■ Exercise:
If a line in the records below contains the word "model", copy it out.

Material for the task START

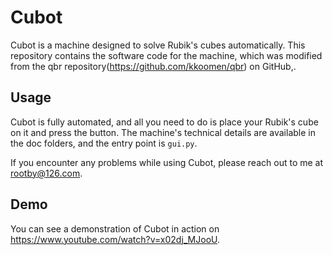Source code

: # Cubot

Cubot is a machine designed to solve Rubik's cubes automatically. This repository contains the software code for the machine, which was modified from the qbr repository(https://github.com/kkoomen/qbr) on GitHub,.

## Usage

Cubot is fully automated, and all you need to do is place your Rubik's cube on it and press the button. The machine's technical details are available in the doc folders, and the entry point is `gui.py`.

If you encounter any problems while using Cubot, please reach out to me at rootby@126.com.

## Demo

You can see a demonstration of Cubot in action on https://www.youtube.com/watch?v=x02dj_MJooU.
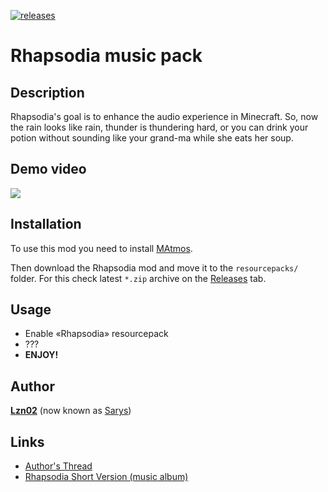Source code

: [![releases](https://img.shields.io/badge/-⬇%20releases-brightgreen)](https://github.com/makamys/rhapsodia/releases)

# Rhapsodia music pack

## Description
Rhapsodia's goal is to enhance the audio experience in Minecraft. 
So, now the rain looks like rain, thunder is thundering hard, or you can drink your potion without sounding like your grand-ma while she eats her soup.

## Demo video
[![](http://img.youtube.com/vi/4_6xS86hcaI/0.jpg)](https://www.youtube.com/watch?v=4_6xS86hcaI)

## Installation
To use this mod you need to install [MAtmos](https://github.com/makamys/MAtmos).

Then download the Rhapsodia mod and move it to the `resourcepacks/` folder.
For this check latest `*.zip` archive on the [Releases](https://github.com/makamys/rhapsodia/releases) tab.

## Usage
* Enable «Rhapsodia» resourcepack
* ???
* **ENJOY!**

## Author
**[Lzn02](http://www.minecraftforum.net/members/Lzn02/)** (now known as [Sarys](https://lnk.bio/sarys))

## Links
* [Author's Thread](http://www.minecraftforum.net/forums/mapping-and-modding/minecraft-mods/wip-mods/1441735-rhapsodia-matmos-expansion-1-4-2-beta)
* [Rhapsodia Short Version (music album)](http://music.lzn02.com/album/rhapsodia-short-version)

Material for the task END
Material for the task START

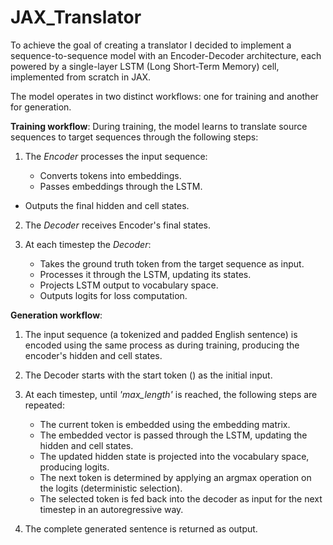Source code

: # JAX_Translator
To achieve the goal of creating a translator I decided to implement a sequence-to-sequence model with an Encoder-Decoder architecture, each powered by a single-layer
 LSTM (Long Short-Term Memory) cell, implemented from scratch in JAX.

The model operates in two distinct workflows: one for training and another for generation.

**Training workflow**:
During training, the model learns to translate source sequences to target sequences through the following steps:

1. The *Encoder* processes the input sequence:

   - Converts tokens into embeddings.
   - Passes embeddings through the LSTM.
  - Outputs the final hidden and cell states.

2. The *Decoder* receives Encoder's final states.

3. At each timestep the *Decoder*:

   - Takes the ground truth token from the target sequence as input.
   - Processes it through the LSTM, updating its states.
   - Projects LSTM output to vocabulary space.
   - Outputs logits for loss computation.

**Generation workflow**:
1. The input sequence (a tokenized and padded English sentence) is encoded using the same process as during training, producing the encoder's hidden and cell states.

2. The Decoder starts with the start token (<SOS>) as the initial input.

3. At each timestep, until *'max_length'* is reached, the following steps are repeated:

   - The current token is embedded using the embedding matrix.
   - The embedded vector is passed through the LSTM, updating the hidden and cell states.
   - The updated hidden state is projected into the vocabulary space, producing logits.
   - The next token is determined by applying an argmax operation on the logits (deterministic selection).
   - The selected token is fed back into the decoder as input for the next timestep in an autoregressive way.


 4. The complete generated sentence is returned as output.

Material for the task END

■ Finished task:
To achieve the goal of creating a translator I decided to implement a sequence-to-sequence model with an Encoder-Decoder architecture, each powered by a single-layer
The model operates in two distinct workflows: one for training and another for generation.
During training, the model learns to translate source sequences to target sequences through the following steps:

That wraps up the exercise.